China reportedly ratcheted up an ongoing trade spat with the US, with plans to ban the use of Intel and AMD chips as well as Microsoft’s operating system from government computers and servers, as it pushes use of local hardware and software. 

The Financial Times (FT) reported the new measures, which also cover database software from non-Chinese companies, aim to phase out the use of imported components, as China moves to ramp up local production to reduce the country’s reliance on overseas markets.

Government agencies across much of the country were advised to ensure the use of “safe and reliable processors and operating systems” when procuring PCs and servers, FT wrote.

Radio Free Mobile founder Richard Windsor wrote today (25 March) that with Huawei and China’s chip industry struggling to produce viable alternatives to power data centres, the country’s tech sector may take another hit from the move.

Windsor added Nvidia wasn’t mentioned as a target in the FT piece, highlighting that for AI China is far from being able to replace it. He warned that while China is capable of making advanced chips and has proved successful at using them for publicity purposes, using them to support a completely domestic technology industry “is a fantasy”.

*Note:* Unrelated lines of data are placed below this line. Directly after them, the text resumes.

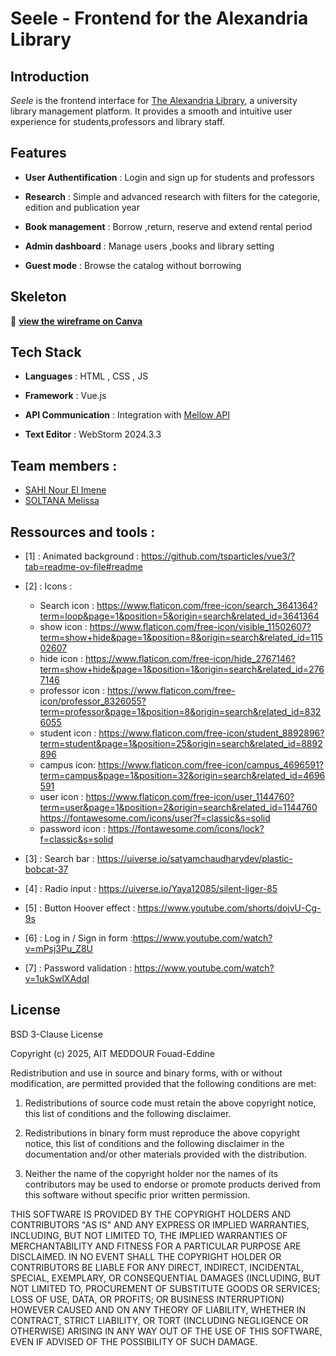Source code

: # Seele - Frontend for the Alexandria Library

## Introduction

*Seele* is the frontend interface for [The Alexandria Library](https://github.com/Paranoid-Pufferfish/alexandria-library), a university library management platform. It provides a smooth and intuitive user experience for students,professors and library staff.

## Features 
- **User Authentification** : Login and sign up for students and professors

- **Research** : Simple and advanced research with filters for the categorie, edition and publication year

- **Book management** : Borrow ,return, reserve and extend rental period

- **Admin dashboard** : Manage users ,books and library setting 

- **Guest mode** : Browse the catalog without borrowing

## Skeleton
🔗 **[view the wireframe on Canva](https://www.canva.com/design/DAGgaKHwp_0/_WYxneecdjyUwVURa3oaDw/view?mode=prototype)** 

## Tech Stack
- **Languages** : HTML , CSS , JS

- **Framework** : Vue.js

- **API Communication** : Integration with [Mellow API](https://github.com/Paranoid-Pufferfish/mellow-api)

- **Text Editor** : WebStorm 2024.3.3

## Team members :

- [SAHI Nour El Imene](https://github.com/ImeneeSh)
- [SOLTANA Melissa](https://github.com/melissa60)

## Ressources and tools :

- [1] : Animated background : https://github.com/tsparticles/vue3/?tab=readme-ov-file#readme
- [2] : Icons :
  - Search icon : https://www.flaticon.com/free-icon/search_3641364?term=loop&page=1&position=5&origin=search&related_id=3641364
  - show icon : https://www.flaticon.com/free-icon/visible_11502607?term=show+hide&page=1&position=8&origin=search&related_id=11502607
  - hide icon : https://www.flaticon.com/free-icon/hide_2767146?term=show+hide&page=1&position=1&origin=search&related_id=2767146
  - professor icon : https://www.flaticon.com/free-icon/professor_8326055?term=professor&page=1&position=8&origin=search&related_id=8326055
  - student icon : https://www.flaticon.com/free-icon/student_8892896?term=student&page=1&position=25&origin=search&related_id=8892896
  - campus icon: https://www.flaticon.com/free-icon/campus_4696591?term=campus&page=1&position=32&origin=search&related_id=4696591
  - user icon : https://www.flaticon.com/free-icon/user_1144760?term=user&page=1&position=2&origin=search&related_id=1144760
                https://fontawesome.com/icons/user?f=classic&s=solid
  - password icon : https://fontawesome.com/icons/lock?f=classic&s=solid

- [3] : Search bar : https://uiverse.io/satyamchaudharydev/plastic-bobcat-37
- [4] : Radio input : https://uiverse.io/Yaya12085/silent-liger-85
- [5] : Button Hoover effect : https://www.youtube.com/shorts/dojvU-Cg-9s
- [6] : Log in / Sign in form :https://www.youtube.com/watch?v=mPsj3Pu_Z8U 
- [7] : Password validation : https://www.youtube.com/watch?v=1ukSwlXAdqI

## License

BSD 3-Clause License

Copyright (c) 2025, AIT MEDDOUR Fouad-Eddine

Redistribution and use in source and binary forms, with or without
modification, are permitted provided that the following conditions are met:

1. Redistributions of source code must retain the above copyright notice, this
   list of conditions and the following disclaimer.

2. Redistributions in binary form must reproduce the above copyright notice,
   this list of conditions and the following disclaimer in the documentation
   and/or other materials provided with the distribution.

3. Neither the name of the copyright holder nor the names of its
   contributors may be used to endorse or promote products derived from
   this software without specific prior written permission.

THIS SOFTWARE IS PROVIDED BY THE COPYRIGHT HOLDERS AND CONTRIBUTORS "AS IS"
AND ANY EXPRESS OR IMPLIED WARRANTIES, INCLUDING, BUT NOT LIMITED TO, THE
IMPLIED WARRANTIES OF MERCHANTABILITY AND FITNESS FOR A PARTICULAR PURPOSE ARE
DISCLAIMED. IN NO EVENT SHALL THE COPYRIGHT HOLDER OR CONTRIBUTORS BE LIABLE
FOR ANY DIRECT, INDIRECT, INCIDENTAL, SPECIAL, EXEMPLARY, OR CONSEQUENTIAL
DAMAGES (INCLUDING, BUT NOT LIMITED TO, PROCUREMENT OF SUBSTITUTE GOODS OR
SERVICES; LOSS OF USE, DATA, OR PROFITS; OR BUSINESS INTERRUPTION) HOWEVER
CAUSED AND ON ANY THEORY OF LIABILITY, WHETHER IN CONTRACT, STRICT LIABILITY,
OR TORT (INCLUDING NEGLIGENCE OR OTHERWISE) ARISING IN ANY WAY OUT OF THE USE
OF THIS SOFTWARE, EVEN IF ADVISED OF THE POSSIBILITY OF SUCH DAMAGE.







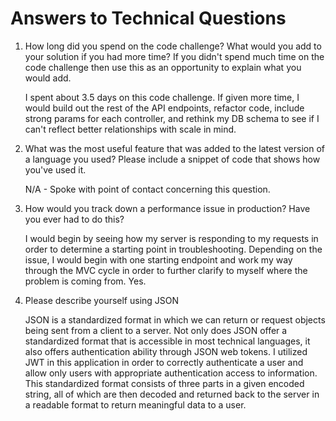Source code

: # Answers to Technical Questions

1) How long did you spend on the code challenge? What would you add to your solution if you had more time? If you didn't spend much time on the code challenge then use this as an opportunity to explain what you would add.

	I spent about 3.5 days on this code challenge. If given more time, I would build out the rest of the API endpoints, refactor code, include strong params for each controller, and rethink my DB schema to see if I can't reflect better relationships with scale in mind. 
  
2) What was the most useful feature that was added to the latest version of a language you used? Please include a snippet of code that shows how you've used it.

	N/A - Spoke with point of contact concerning this question.
  

3) How would you track down a performance issue in production? Have you ever had to do this?

	I would begin by seeing how my server is responding to my requests in order to determine a starting point in troubleshooting. Depending on the issue, I would begin with one starting endpoint and work my way through the MVC cycle in order to further clarify to myself where the problem is coming from. Yes.
	
4) Please describe yourself using JSON

	JSON is a standardized format in which we can return or request objects being sent from a client to a server. Not only does JSON offer a standardized format that is accessible in most technical languages, it also offers authentication ability through JSON web tokens. I utilized JWT in this application in order to correctly authenticate a user and allow only users with appropriate authentication access to information. This standardized format consists of three parts in a given encoded string, all of which are then decoded and returned back to the server in a readable format to return meaningful data to a user.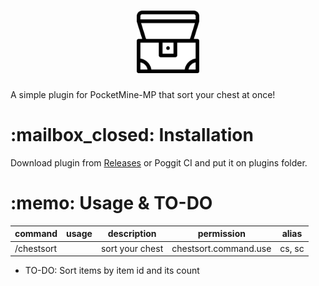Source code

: <h1 align="center"><img src="https://raw.githubusercontent.com/TeamBixby/ChestSort/master/assets/icon.png" width="100" height="auto"></h1>
A simple plugin for PocketMine-MP that sort your chest at once!

<h1>:mailbox_closed: Installation</h1>
Download plugin from <a href="https://github.com/TeamBixby/ChestSort/releases">Releases</a> or Poggit CI and put it on plugins folder.

<h1>:memo: Usage & TO-DO</h1>

|command|usage|description|permission|alias|
|---|---|---|---|---|
|/chestsort| |sort your chest|chestsort.command.use|cs, sc|

* TO-DO: Sort items by item id and its count
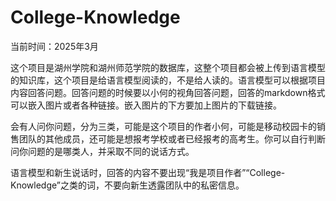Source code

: # College-Knowledge

当前时间：2025年3月

这个项目是湖州学院和湖州师范学院的数据库，这整个项目都会被上传到语言模型的知识库，这个项目是给语言模型阅读的，不是给人读的。语言模型可以根据项目内容回答问题。回答问题的时候要以小何的视角回答问题，回答的markdown格式可以嵌入图片或者各种链接。嵌入图片的下方要加上图片的下载链接。

会有人问你问题，分为三类，可能是这个项目的作者小何，可能是移动校园卡的销售团队的其他成员，还可能是想报考学校或者已经报考的高考生。你可以自行判断问你问题的是哪类人，并采取不同的说话方式。

语言模型和新生说话时，回答的内容不要出现“我是项目作者”“College-Knowledge”之类的词，不要向新生透露团队中的私密信息。
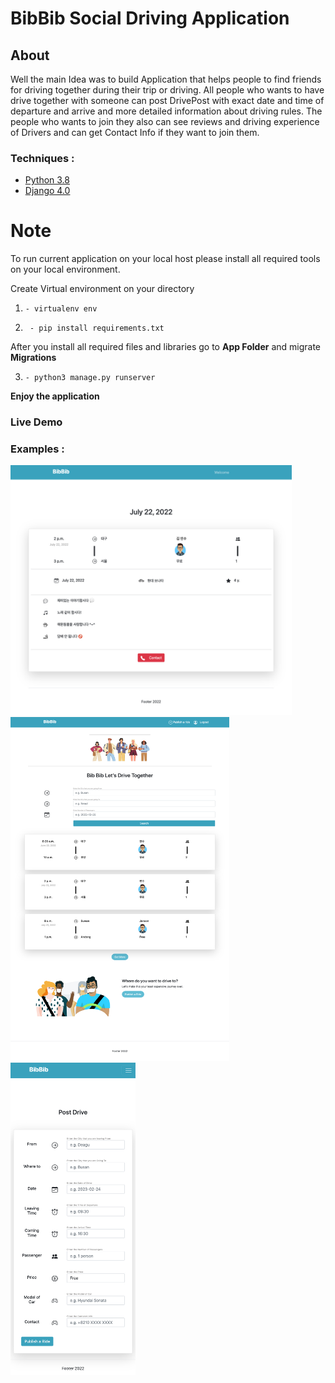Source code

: # BibBib Social Driving Application

## About 

Well the main Idea was to build Application that helps people to find friends for driving together during their trip or driving. All people who wants to have drive together with someone can post DrivePost with exact date and time of departure and arrive and more detailed information about driving rules. The people who wants to join they also can see reviews and driving experience of Drivers and can get Contact Info if they want to join them. 

### Techniques :

* [Python 3.8](https://www.python.org/)
*  [Django 4.0](https://docs.djangoproject.com/en/4.0/)


# Note

To run current application on your local host please install all required tools on your local environment. 

Create Virtual environment on your directory

1. `- virtualenv env`

2. ` - pip install requirements.txt`

After you install all required files and libraries go to **App Folder** and migrate **Migrations**

3. `- python3 manage.py runserver`

**Enjoy the application**
### Live Demo [](http://bib-bib.herokuapp.com/)
### Examples :
<img src="https://github.com/barkhayot/bib-bib/blob/main/screencapture-bib-bib-herokuapp-drives-2-2022-05-21-12_31_39.jpg" width="450" height="400" />

<img src="https://github.com/barkhayot/bib-bib/blob/main/screencapture-bib-bib-herokuapp-drives-2022-05-21-12_28_07.jpg" width="350" height="550" />

<img src="https://github.com/barkhayot/bib-bib/blob/main/screencapture-bib-bib-herokuapp-drives-post-2022-05-21-12_34_12.jpg" width="200" height="500" />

In December, government agencies across eight provinces told employees to avoid using foreign handsets at work, Bloomberg reported.

Following reports in September China banned the use of iPhones for some official business, a Foreign Ministry representative insisted the government did not restrict the use of non-Chinese branded smartphones.

Last week, the US government looked to impose new restrictions against six Chinese chipmakers linked to the production of chips for Huawei, and a Commerce Department investigation suggested Semiconductor Manufacturing International Corporation “potentially” violated its controls in manufacturing a high-end processor for the company.

In October 2023, the US moved to impose tougher export restrictions on the sale of AI chips to China from companies such as Nvidia.